Background. To determine if the labor admission test (LAT) can predict fetal distress in a population of laboring women, and in subgroups of low- or high-risk women, who delivered within six hours or between six and 24 hours after LAT.

Methods. The data charts of all women who delivered at Hammerfest Hospital in 1996, 1997 and 1998 were retrospectively read. If the woman was admitted to the hospital because of onset of labor, was in the first stage of labor and delivered within 24 hours after admission, she was included. In the study period, 1639 gave birth and 932 were included in the study. A descriptive analysis of the population and assessment of LAT’s sensitivity, positive predictive value, specificity and negative predictive value at different cut-off values was done.
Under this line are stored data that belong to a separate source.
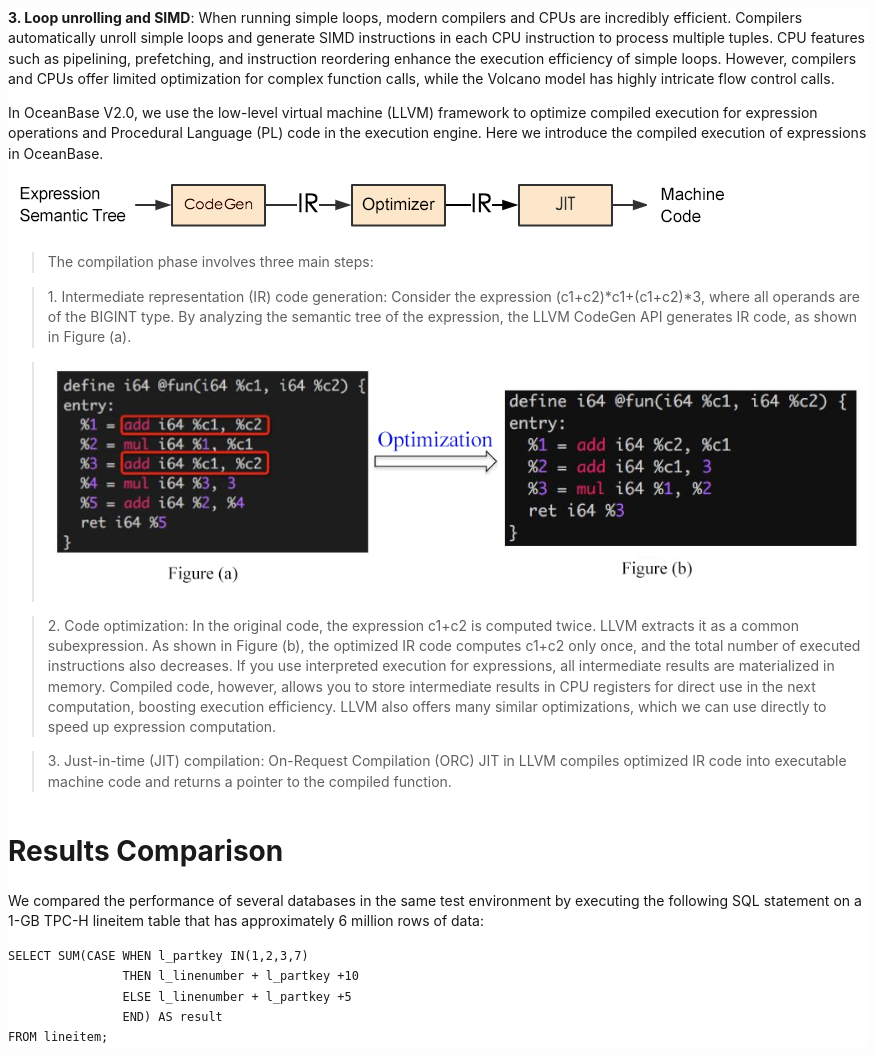 **3\. Loop unrolling and SIMD**: When running simple loops, modern compilers and CPUs are incredibly efficient. Compilers automatically unroll simple loops and generate SIMD instructions in each CPU instruction to process multiple tuples. CPU features such as pipelining, prefetching, and instruction reordering enhance the execution efficiency of simple loops. However, compilers and CPUs offer limited optimization for complex function calls, while the Volcano model has highly intricate flow control calls.

In OceanBase V2.0, we use the low-level virtual machine (LLVM) framework to optimize compiled execution for expression operations and Procedural Language (PL) code in the execution engine. Here we introduce the compiled execution of expressions in OceanBase.

![1679571705](../../../static/img/blog_img/tech/query_engins/1679571705458.png)

> The compilation phase involves three main steps:  

> 1\. Intermediate representation (IR) code generation: Consider the expression (c1+c2)\*c1+(c1+c2)\*3, where all operands are of the BIGINT type. By analyzing the semantic tree of the expression, the LLVM CodeGen API generates IR code, as shown in Figure (a).

> ![1679571741](../../../static/img/blog_img/tech/query_engins/1679571741482.png)

> 2\. Code optimization: In the original code, the expression c1+c2 is computed twice. LLVM extracts it as a common subexpression. As shown in Figure (b), the optimized IR code computes c1+c2 only once, and the total number of executed instructions also decreases. If you use interpreted execution for expressions, all intermediate results are materialized in memory. Compiled code, however, allows you to store intermediate results in CPU registers for direct use in the next computation, boosting execution efficiency. LLVM also offers many similar optimizations, which we can use directly to speed up expression computation.

> 3\. Just-in-time (JIT) compilation: On-Request Compilation (ORC) JIT in LLVM compiles optimized IR code into executable machine code and returns a pointer to the compiled function.

Results Comparison
====

We compared the performance of several databases in the same test environment by executing the following SQL statement on a 1-GB TPC-H lineitem table that has approximately 6 million rows of data:

    SELECT SUM(CASE WHEN l_partkey IN(1,2,3,7)    
                    THEN l_linenumber + l_partkey +10    
                    ELSE l_linenumber + l_partkey +5   
                    END) AS result   
    FROM lineitem;
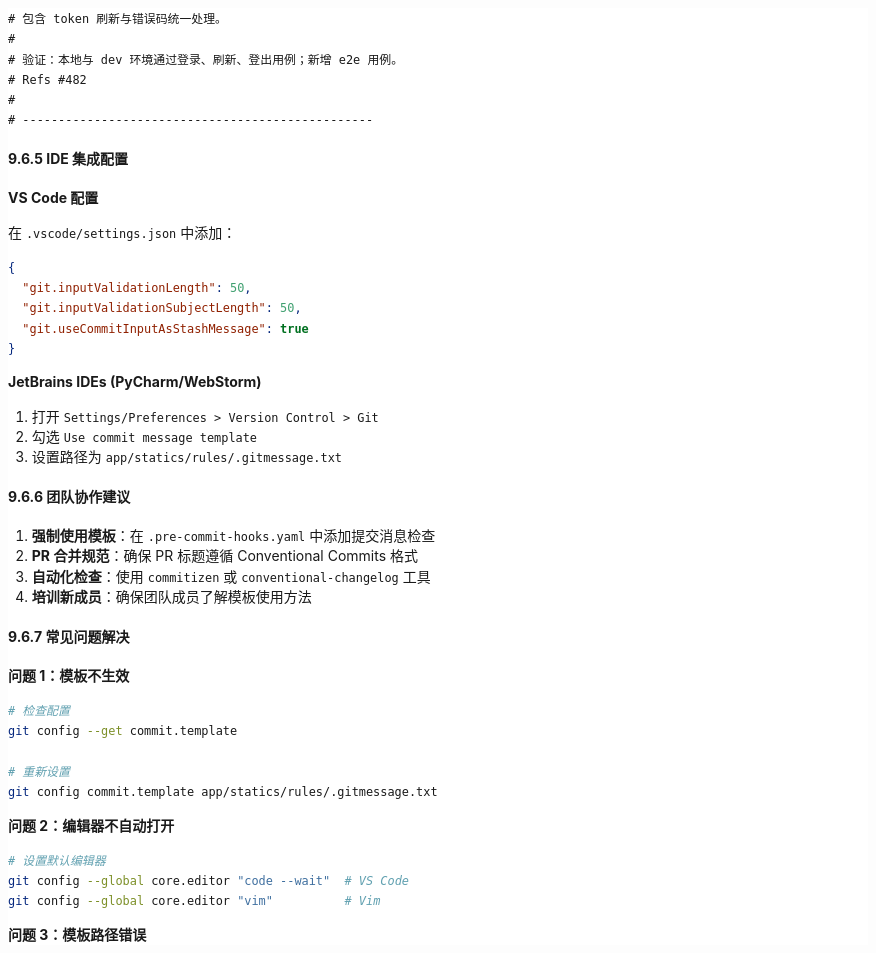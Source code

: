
 ```
# 包含 token 刷新与错误码统一处理。
#
# 验证：本地与 dev 环境通过登录、刷新、登出用例；新增 e2e 用例。
# Refs #482
#
# -------------------------------------------------
```

#### 9.6.5 IDE 集成配置

**VS Code 配置**

在 `.vscode/settings.json` 中添加：

```json
{
  "git.inputValidationLength": 50,
  "git.inputValidationSubjectLength": 50,
  "git.useCommitInputAsStashMessage": true
}
```

**JetBrains IDEs (PyCharm/WebStorm)**

1. 打开 `Settings/Preferences > Version Control > Git`
2. 勾选 `Use commit message template`
3. 设置路径为 `app/statics/rules/.gitmessage.txt`

#### 9.6.6 团队协作建议

1. **强制使用模板**：在 `.pre-commit-hooks.yaml` 中添加提交消息检查
2. **PR 合并规范**：确保 PR 标题遵循 Conventional Commits 格式
3. **自动化检查**：使用 `commitizen` 或 `conventional-changelog` 工具
4. **培训新成员**：确保团队成员了解模板使用方法

#### 9.6.7 常见问题解决

**问题 1：模板不生效**

```bash
# 检查配置
git config --get commit.template

# 重新设置
git config commit.template app/statics/rules/.gitmessage.txt
```

**问题 2：编辑器不自动打开**

```bash
# 设置默认编辑器
git config --global core.editor "code --wait"  # VS Code
git config --global core.editor "vim"          # Vim
```

**问题 3：模板路径错误**
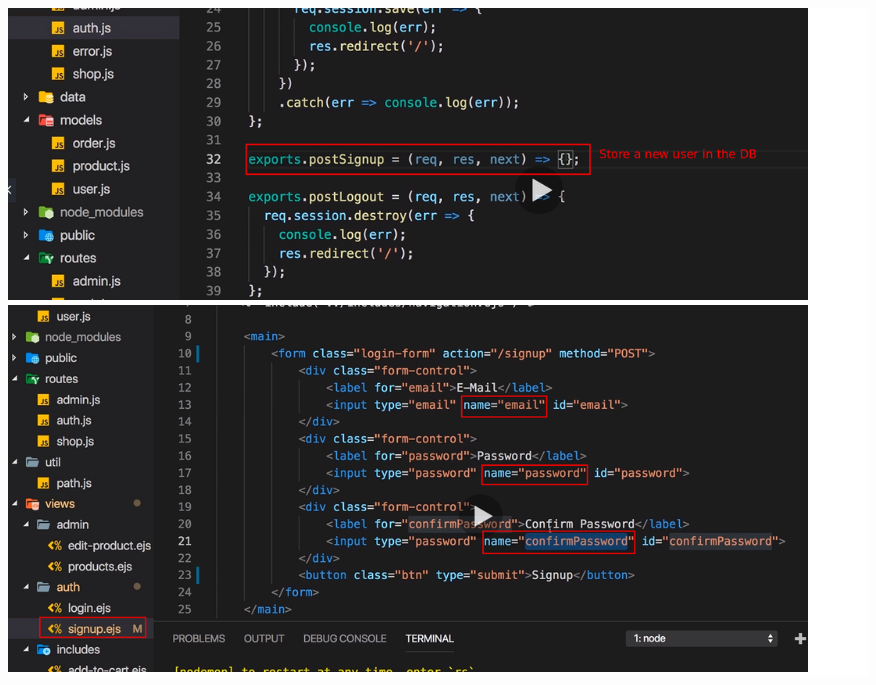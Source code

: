 <img src="./assets/S15/13.png" alt="packages" width="800"/>
<img src="./assets/S15/14.png" alt="packages" width="800"/>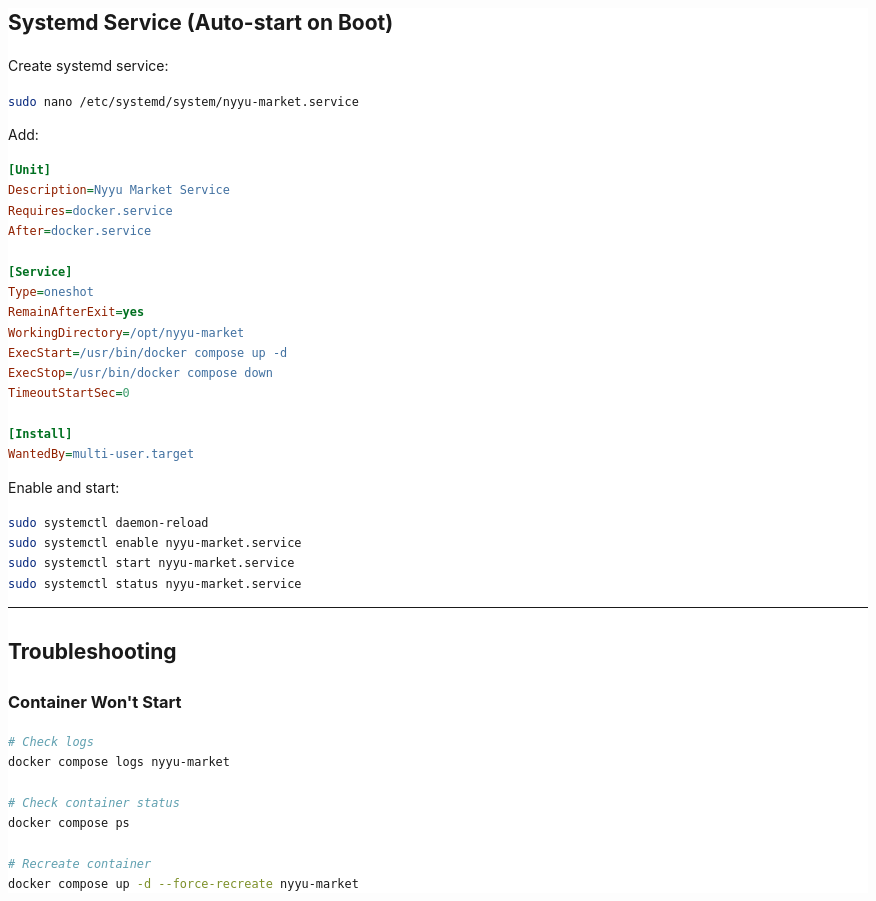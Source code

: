 
## Systemd Service (Auto-start on Boot)

Create systemd service:

```bash
sudo nano /etc/systemd/system/nyyu-market.service
```

Add:

```ini
[Unit]
Description=Nyyu Market Service
Requires=docker.service
After=docker.service

[Service]
Type=oneshot
RemainAfterExit=yes
WorkingDirectory=/opt/nyyu-market
ExecStart=/usr/bin/docker compose up -d
ExecStop=/usr/bin/docker compose down
TimeoutStartSec=0

[Install]
WantedBy=multi-user.target
```

Enable and start:

```bash
sudo systemctl daemon-reload
sudo systemctl enable nyyu-market.service
sudo systemctl start nyyu-market.service
sudo systemctl status nyyu-market.service
```

---

## Troubleshooting

### Container Won't Start

```bash
# Check logs
docker compose logs nyyu-market

# Check container status
docker compose ps

# Recreate container
docker compose up -d --force-recreate nyyu-market
```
Results. In the study population 5.8% had fetal distress, and 5.3% had an operative delivery because of fetal distress. LAT’s sensitivity in the whole population was 0.15 and positive predictive value was 0.16. Specificity was 0.95 and positive predictive value was 0.95. In the subgroups of low- and high-risk women, who delivered within six hours or between six and 24 hours after LAT, sensitivity varied between 0 and 0.36, and positive predictive value varied between 0 and 0.27. Specificity varied between 0.92 and 0.96, and negative predictive value varied between 0.89 and 0.97.

Conclusions. According to these results, LAT cannot be recommended as a screening test for fetal distress in labor in low-risk women. Sensitivity is too low, and there are too many false-positive tests. It is unclear if LAT has benefits among high-risk women.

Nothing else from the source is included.